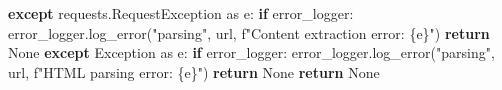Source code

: \documentclass[
  titlepage]{article}
\newenvironment{Shaded}{\begin{snugshade}}{\end{snugshade}}
\newcommand{\ControlFlowTok}[1]{\textcolor[rgb]{0.00,0.23,0.31}{\textbf{#1}}}
\newcommand{\ImportTok}[1]{\textcolor[rgb]{0.00,0.46,0.62}{#1}}
\newcommand{\NormalTok}[1]{\textcolor[rgb]{0.00,0.23,0.31}{#1}}
\newcommand{\PreprocessorTok}[1]{\textcolor[rgb]{0.68,0.00,0.00}{#1}}
\newcommand{\SpecialCharTok}[1]{\textcolor[rgb]{0.37,0.37,0.37}{#1}}
\newcommand{\SpecialStringTok}[1]{\textcolor[rgb]{0.13,0.47,0.30}{#1}}
\newcommand{\StringTok}[1]{\textcolor[rgb]{0.13,0.47,0.30}{#1}}
\newcommand{\VariableTok}[1]{\textcolor[rgb]{0.07,0.07,0.07}{#1}}
\begin{document}
\begin{Shaded}
\begin{Highlighting}[]
    \ControlFlowTok{except}\NormalTok{ requests.RequestException }\ImportTok{as}\NormalTok{ e:}
        \ControlFlowTok{if}\NormalTok{ error\_logger:}
\NormalTok{            error\_logger.log\_error(}\StringTok{"parsing"}\NormalTok{, url, }\SpecialStringTok{f"Content extraction error: }\SpecialCharTok{\{}\NormalTok{e}\SpecialCharTok{\}}\SpecialStringTok{"}\NormalTok{)}
        \ControlFlowTok{return} \VariableTok{None}
    \ControlFlowTok{except} \PreprocessorTok{Exception} \ImportTok{as}\NormalTok{ e:}
        \ControlFlowTok{if}\NormalTok{ error\_logger:}
\NormalTok{            error\_logger.log\_error(}\StringTok{"parsing"}\NormalTok{, url, }\SpecialStringTok{f"HTML parsing error: }\SpecialCharTok{\{}\NormalTok{e}\SpecialCharTok{\}}\SpecialStringTok{"}\NormalTok{)}
        \ControlFlowTok{return} \VariableTok{None}
    \ControlFlowTok{return} \VariableTok{None}
\end{Highlighting}
\end{Shaded}
\end{document}

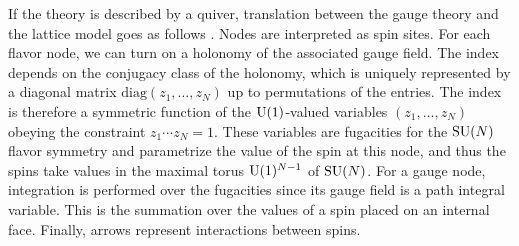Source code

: If the theory is described by a quiver, translation between the gauge
theory and the lattice model goes as follows \cite{Yamazaki:2012cp,Yamazaki:2013nra}.
Nodes are interpreted as spin sites. For each flavor node, we can
turn on a holonomy of the associated gauge field. The index depends
on the conjugacy class of the holonomy, which is uniquely represented
by a diagonal matrix $\mathrm{diag}(z_{1},\ldots,z_{N})$ up to permutations
of the entries. The index is therefore a symmetric function of the
$\mathrm{U}(1)$-valued variables $(z_{1},\ldots,z_{N})$ obeying the constraint
$z_{1}\cdots z_{N}=1$. These variables are fugacities for the $\mathrm{SU}(N)$
flavor symmetry and parametrize the value of the spin at this node,
and thus the spins take values in the maximal torus $\mathrm{U}(1)^{N-1}$
of $\mathrm{SU}(N)$. For a gauge node, integration is performed over the fugacities
since its gauge field is a path integral variable. This is the summation
over the values of a spin placed on an internal face. Finally, arrows
represent interactions between spins. 

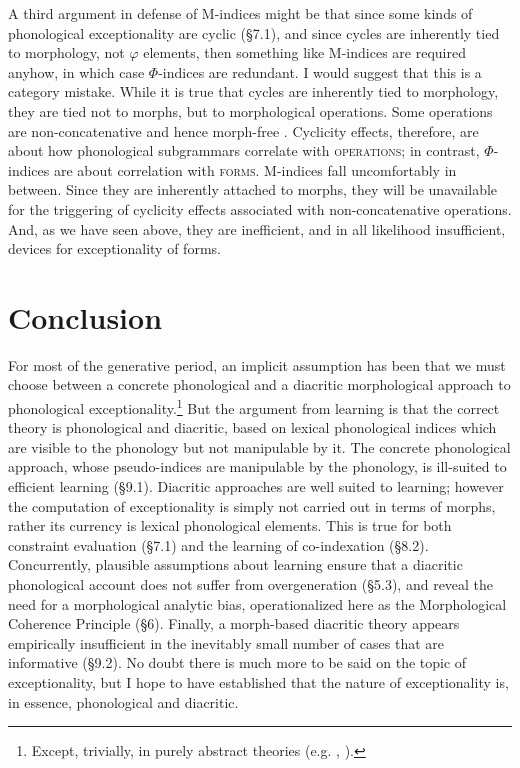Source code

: \documentclass[output=paper,
modfonts
]{LSP/langsci}
\begin{document}
A third argument in defense of M-indices might be that since some kinds of phonological exceptionality are cyclic (§7.1), and since cycles are inherently tied to morphology, not $\varphi $ elements, then something like M-indices are required anyhow, in which case $\Phi $-indices are redundant. I would suggest that this is a category mistake. While it is true that cycles are inherently tied to morphology, they are tied not to morphs, but to morphological operations. Some operations are non-concatenative and hence morph-free \citep{anderson1992}. Cyclicity effects, therefore, are about how phonological subgrammars correlate with \textsc{operations}; in contrast, $\Phi $-indices are about correlation with \textsc{forms}. M-indices fall uncomfortably in between. Since they are inherently attached to morphs, they will be unavailable for the triggering of cyclicity effects associated with non-concatenative operations. And, as we have seen above, they are inefficient, and in all likelihood insufficient, devices for exceptionality of forms.

\section[Conclusion]{Conclusion}

For most of the generative period, an implicit assumption has been that we must choose between a concrete phonological and a diacritic morphological approach to phonological exceptionality.\footnote{Except, trivially, in purely abstract theories (e.g. \citealt{lamb1966}, \citealt{fudge1967}).} But the argument from learning is that the correct theory is phonological and diacritic, based on lexical phonological indices which are visible to the phonology but not manipulable by it. The concrete phonological approach, whose pseudo-indices are manipulable by the phonology, is ill-suited to efficient learning (§9.1). Diacritic approaches are well suited to learning; however the computation of exceptionality is simply not carried out in terms of morphs, rather its currency is lexical phonological elements. This is true for both constraint evaluation (§7.1) and the learning of co-indexation (§8.2). Concurrently, plausible assumptions about learning ensure that a diacritic phonological account does not suffer from overgeneration (§5.3), and reveal the need for a morphological analytic bias, operationalized here as the Morphological Coherence Principle (§6). Finally, a morph-based diacritic theory appears empirically insufficient in the inevitably small number of cases that are informative (§9.2). No doubt there is much more to be said on the topic of exceptionality, but I hope to have established that the nature of exceptionality is, in essence, phonological and diacritic.
\end{document}
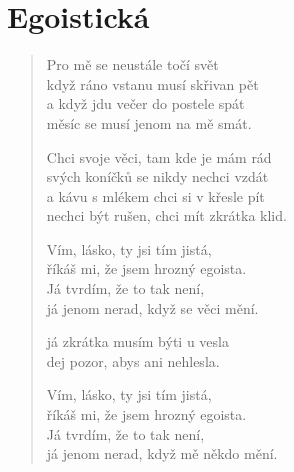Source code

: \section{Egoistická}

\begin{verse}
Pro mě se neustále točí svět\\
když ráno vstanu musí skřivan pět\\
a když jdu večer do postele spát\\
měsíc se musí jenom na mě smát.

Chci svoje věci, tam kde je mám rád\\
svých koníčků se nikdy nechci vzdát\\
a kávu s mlékem chci si v křesle pít\\
nechci být rušen, chci mít zkrátka klid.

Vím, lásko, ty jsi tím jistá,\\
říkáš mi, že jsem hrozný egoista.\\
Já tvrdím, že to tak není,\\
já jenom nerad, když se věci mění.




já zkrátka musím býti u vesla\\
dej pozor, abys ani nehlesla.


Vím, lásko, ty jsi tím jistá,\\
říkáš mi, že jsem hrozný egoista.\\
Já tvrdím, že to tak není,\\
já jenom nerad, když mě někdo mění.


\end{verse}
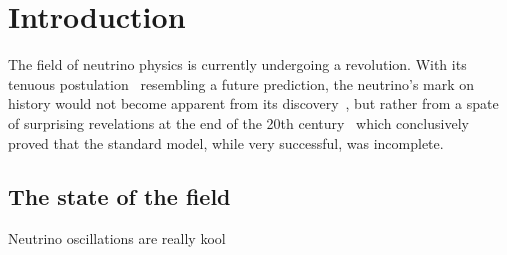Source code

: \chapter{Introduction}
\label{chap:Introduction}


The field of neutrino physics is currently undergoing a revolution.  With its tenuous postulation~\cite{PauliOpenLetter} resembling a future prediction, the neutrino's mark on history would not become apparent from its discovery~\cite{Cowan20071956, PhysRevLett.9.36, Kodama2001218}, but rather from a spate of surprising revelations at the end of the 20th century~\cite{PhysRevLett.81.1562, PhysRevLett.87.071301, PhysRevLett.90.021802} which conclusively proved that the standard model, while very successful, was incomplete. 

\section{The state of the field}
\label{sec:StateOfTheField}
Neutrino oscillations are really kool
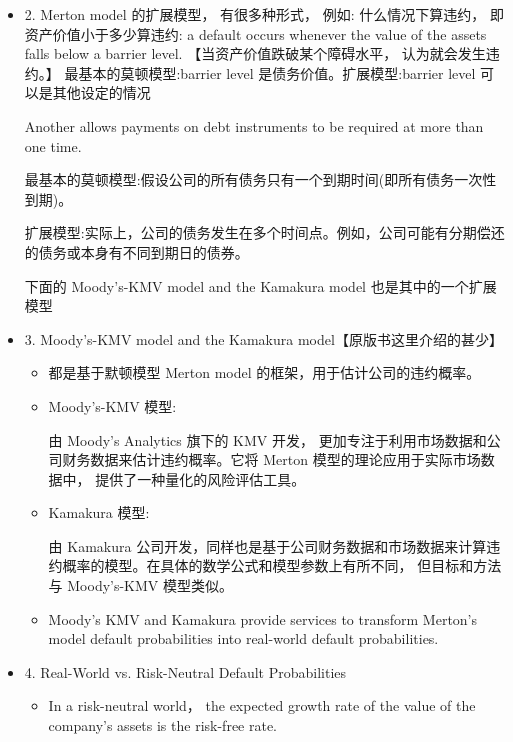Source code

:\begin{itemize}
\begin{itemize}
\end{itemize}


\item 2. Merton model 的扩展模型， 有很多种形式， 例如:
什么情况下算违约， 即资产价值小于多少算违约: a default occurs whenever the value of the assets falls below a barrier level. 【当资产价值跌破某个障碍水平， 认为就会发生违约。】
最基本的莫顿模型:barrier level 是债务价值。扩展模型:barrier level 可以是其他设定的情况

Another allows payments on debt instruments to be required at more than one time.

最基本的莫顿模型:假设公司的所有债务只有一个到期时间(即所有债务一次性到期)。

扩展模型:实际上，公司的债务发生在多个时间点。例如，公司可能有分期偿还的债务或本身有不同到期日的债券。

 下面的 Moody's-KMV model and the Kamakura model 也是其中的一个扩展模型

 \item 3. Moody's-KMV model and the Kamakura model【原版书这里介绍的甚少】
\begin{itemize}

    \item 都是基于默顿模型 Merton model 的框架，用于估计公司的违约概率。

    \item Moody's-KMV 模型:

由 Moody's Analytics 旗下的 KMV 开发， 更加专注于利用市场数据和公司财务数据来估计违约概率。它将 Merton 模型的理论应用于实际市场数据中， 提供了一种量化的风险评估工具。


\item Kamakura 模型:

由 Kamakura 公司开发，同样也是基于公司财务数据和市场数据来计算违约概率的模型。在具体的数学公式和模型参数上有所不同， 但目标和方法与 Moody's-KMV 模型类似。

\item Moody's KMV and Kamakura provide services to transform Merton's model default probabilities into real-world default probabilities.
\end{itemize}

\item 4. Real-World vs. Risk-Neutral Default Probabilities

\begin{itemize}
\item In a risk-neutral world， the expected growth rate of the value of the company's assets is the risk-free rate.


\end{itemize}
\end{itemize}
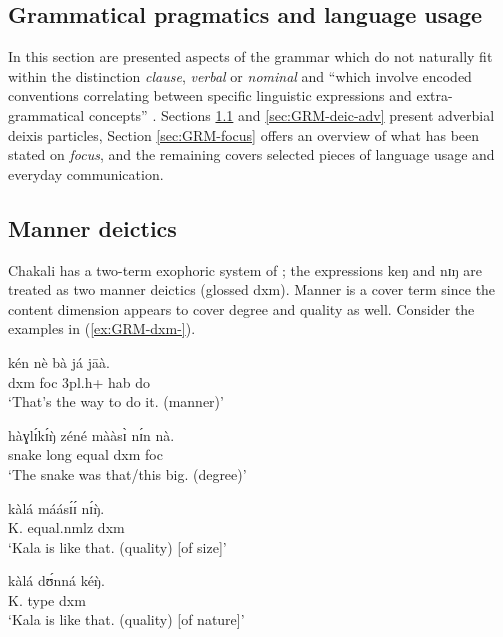 \begin{exe}
\begin{exe}
\begin{exe}
\begin{exe}
\begin{exe}
\begin{exe}
\begin{exe}
\begin{exe}
\begin{exe}
\begin{exe}
\begin{exe}
\begin{exe}
\section{Grammatical pragmatics and language usage}
\label{sec:GRM-adjuncts}

In this section are presented aspects of the grammar which do not naturally fit within the distinction \textit{clause},  \textit{verbal} or \textit{nominal} and ``which involve encoded conventions correlating between specific linguistic expressions and extra-grammat\-i\-cal concepts'' \citep[256]{arie10}. Sections \ref{sec:GRM-adv-pro} and \ref{sec:GRM-deic-adv} present  adverbial deixis particles, Section \ref{sec:GRM-focus} offers an overview of what has been stated on \textit{focus}, and the remaining covers selected  pieces of language usage and everyday communication. 


\subsection{Manner deictics}
\label{sec:GRM-adv-pro}

Chakali has a two-term exophoric system of  \citep{koen12}; the  expressions  {\sls keŋ} and {\sls nɪŋ} are treated as  two manner deictics  (glossed {\sc dxm}).  Manner is a cover term since the content dimension appears to cover degree and  quality as well. Consider the examples in (\ref{ex:GRM-dxm-}).

\ea\label{ex:GRM-dxm-}
 \ea\label{ex:GRM-dxm-1}
\gll kén nè bà já jāà.\\
{\sc dxm} {\sc foc}  {\sc 3pl.h+}  {\sc hab} do  \\
\glt `That's the way to do it. (manner)'  

  \ex\label{ex:GRM-dxm-2}
\gll  hàɣlɪ́kɪ́ŋ̀ zéné mààsɪ̀ nɪ́n nà.\\
snake long equal {\sc dxm}  {\sc foc}\\
\glt `The snake was that/this big. (degree)'  

  \ex\label{ex:GRM-dxm-3}
  
  
\gll  kàlá máásɪ́ɪ́ nɪ́ŋ̀.\\
K. equal.{\sc nmlz} {\sc dxm}\\
\glt `Kala is like that. (quality) [of size]'  

  \ex\label{ex:GRM-dxm-4}
  
  
\gll kàlá dʊ́nná kéŋ̀.\\
K. type {\sc dxm}\\
\glt `Kala is like that. (quality) [of nature]'  


\end{exe}
\end{exe}
\end{exe}
\end{exe}
\end{exe}
\end{exe}
\end{exe}
\end{exe}
\end{exe}
\end{exe}
\end{exe}
\end{exe}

• [What you are asked to do] One figure is all that is needed: the number of lines above in which the word "documentclass" appears.

• [The answer] 2